We didn't need the spring conferences to tell us that our kids are learning things at school, as they tell us themselves about their units of study, and we see them developing and growing as curious, thinking people. But as a parent, it's nice to see the evidence.

Friday, April 19, 2013

On Being News Interpreter to My Kids

I'm no news junkie, but this has been one of those weeks when it's almost impossible to pull oneself away from the news. Even now as I write this, I'm refreshing the New York Times web site every few minutes to find out if my Boston neighbors can let out their breath. I'm still holding mine.

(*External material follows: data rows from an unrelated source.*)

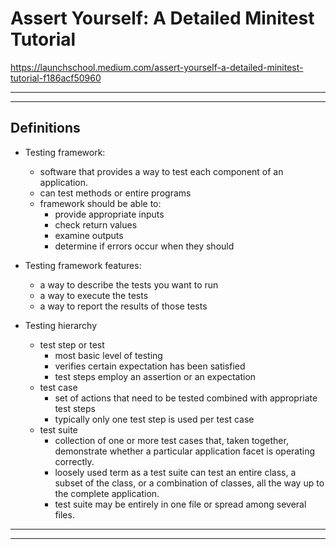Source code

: # Assert Yourself: A Detailed Minitest Tutorial 
https://launchschool.medium.com/assert-yourself-a-detailed-minitest-tutorial-f186acf50960

---
---

## Definitions 

- Testing framework:
  - software that provides a way to test each component of an application. 
  - can test methods or entire programs
  - framework should be able to: 
    - provide appropriate inputs
    - check return values 
    - examine outputs
    - determine if errors occur when they should 

- Testing framework features:
  - a way to describe the tests you want to run 
  - a way to execute the tests 
  - a way to report the results of those tests

- Testing hierarchy 
  - test step or test 
    - most basic level of testing 
    - verifies certain expectation has been satisfied
    - test steps employ an assertion or an expectation
  - test case
    - set of actions that need to be tested combined with appropriate test steps
    - typically only one test step is used per test case
  - test suite 
    - collection of one or more test cases that, taken together, demonstrate whether a particular application facet is operating correctly. 
    - loosely used term as a test suite can test an entire class, a subset of the class, or a combination of classes, all the way up to the complete application.
    - test suite may be entirely in one file or spread among several files. 

---
---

And at the same time, it's been hard to listen to, watch, or read the news with my curious, observant kids present. "What happened?" I was asked this morning, as I was desperately trying to listen to Morning Edition to find out, myself, what happened in Boston overnight. Desperately, because of the apparent urgency--the way in which it was clear that the radio hosts didn't know themselves exactly what was happening--and also, because my kids kept interrupting me with their own questions. Bella asked me turn off the radio so I could explain to her the news that I had barely been able to hear or digest.




Kids think we know. Not only are we supposed to know what's happening, but we're supposed to filter the news to them in a sensitive way that makes them feel safe. The National Association of School Psychologists says to: 


  • 1) Be careful what little eyes see and ears hear. Children are less able to handle the intensive, detailed coverage of an event.
  • 2) Reassure children that they are safe. Remind them that trustworthy people are in charge and helping.
  • 3) Maintain a normal routine. Model calm and control.
  • 4) Stick to the facts. Don't stereotype people that might be associated with violence.
  • 5) Keep the lines of communication open. Be aware of children's emotional state.
It used to be I tried very hard not to let my kids know when bad things were happening in the news. Here's when I admit that this week, I mostly gave up.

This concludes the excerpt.